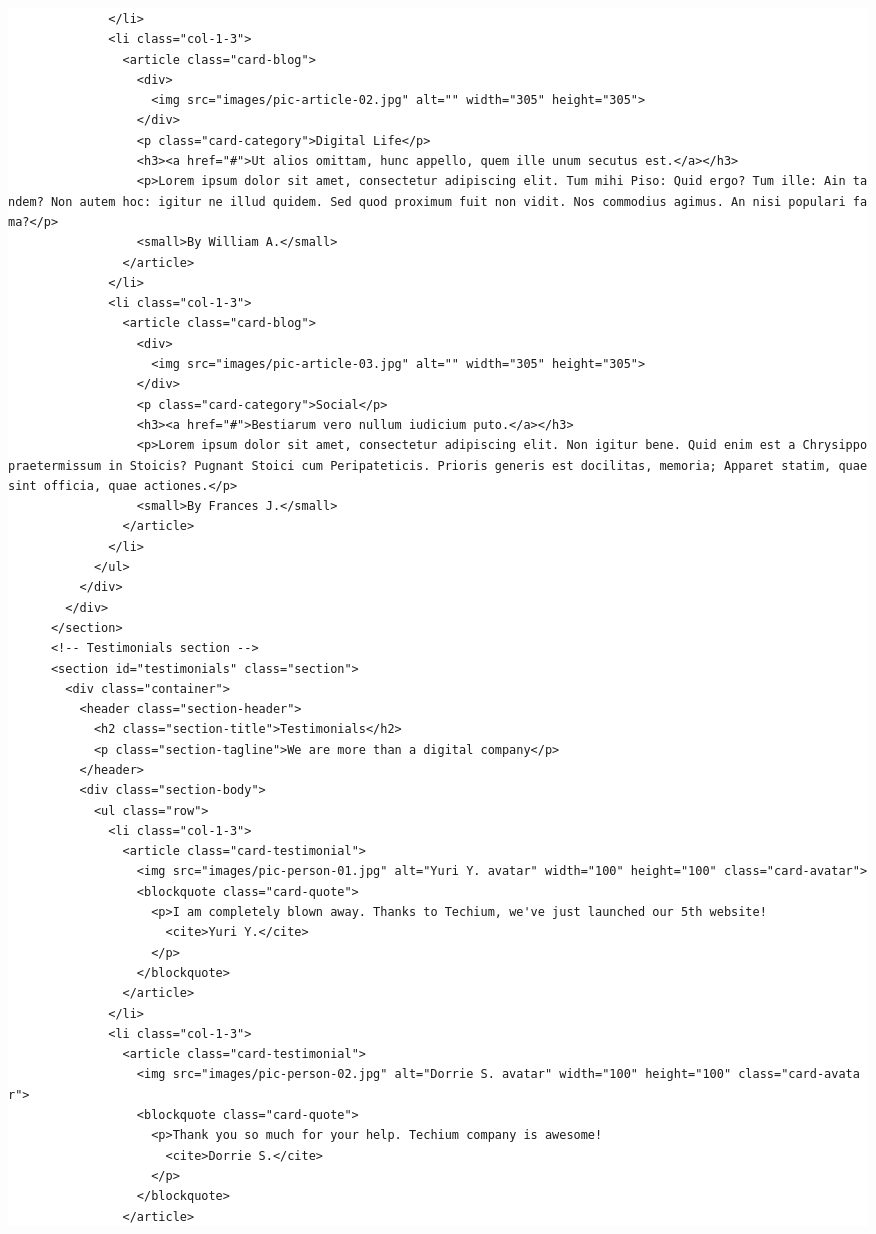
 ```
              </li>
              <li class="col-1-3">
                <article class="card-blog">
                  <div>
                    <img src="images/pic-article-02.jpg" alt="" width="305" height="305">
                  </div>
                  <p class="card-category">Digital Life</p>
                  <h3><a href="#">Ut alios omittam, hunc appello, quem ille unum secutus est.</a></h3>
                  <p>Lorem ipsum dolor sit amet, consectetur adipiscing elit. Tum mihi Piso: Quid ergo? Tum ille: Ain tandem? Non autem hoc: igitur ne illud quidem. Sed quod proximum fuit non vidit. Nos commodius agimus. An nisi populari fama?</p>
                  <small>By William A.</small>
                </article>
              </li>
              <li class="col-1-3">
                <article class="card-blog">
                  <div>
                    <img src="images/pic-article-03.jpg" alt="" width="305" height="305">
                  </div>
                  <p class="card-category">Social</p>
                  <h3><a href="#">Bestiarum vero nullum iudicium puto.</a></h3>
                  <p>Lorem ipsum dolor sit amet, consectetur adipiscing elit. Non igitur bene. Quid enim est a Chrysippo praetermissum in Stoicis? Pugnant Stoici cum Peripateticis. Prioris generis est docilitas, memoria; Apparet statim, quae sint officia, quae actiones.</p>
                  <small>By Frances J.</small>
                </article>
              </li>
            </ul>
          </div>
        </div>
      </section>
      <!-- Testimonials section -->
      <section id="testimonials" class="section">
        <div class="container">
          <header class="section-header">
            <h2 class="section-title">Testimonials</h2>
            <p class="section-tagline">We are more than a digital company</p>
          </header>
          <div class="section-body">
            <ul class="row">
              <li class="col-1-3">
                <article class="card-testimonial">
                  <img src="images/pic-person-01.jpg" alt="Yuri Y. avatar" width="100" height="100" class="card-avatar">
                  <blockquote class="card-quote">
                    <p>I am completely blown away. Thanks to Techium, we've just launched our 5th website!
                      <cite>Yuri Y.</cite>
                    </p>
                  </blockquote>
                </article>
              </li>
              <li class="col-1-3">
                <article class="card-testimonial">
                  <img src="images/pic-person-02.jpg" alt="Dorrie S. avatar" width="100" height="100" class="card-avatar">
                  <blockquote class="card-quote">
                    <p>Thank you so much for your help. Techium company is awesome!
                      <cite>Dorrie S.</cite>
                    </p>
                  </blockquote>
                </article>
```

### INSTRUCTIONS FOR THE TASK:
Filter the listing down to the lines holding the word "card", and return those.

### TASK RESULT:
                <article class="card-blog">
                  <p class="card-category">Digital Life</p>
                <article class="card-blog">
                  <p class="card-category">Social</p>
                <article class="card-testimonial">
                  <img src="images/pic-person-01.jpg" alt="Yuri Y. avatar" width="100" height="100" class="card-avatar">
                  <blockquote class="card-quote">
                <article class="card-testimonial">
                  <img src="images/pic-person-02.jpg" alt="Dorrie S. avatar" width="100" height="100" class="card-avatar">
                  <blockquote class="card-quote">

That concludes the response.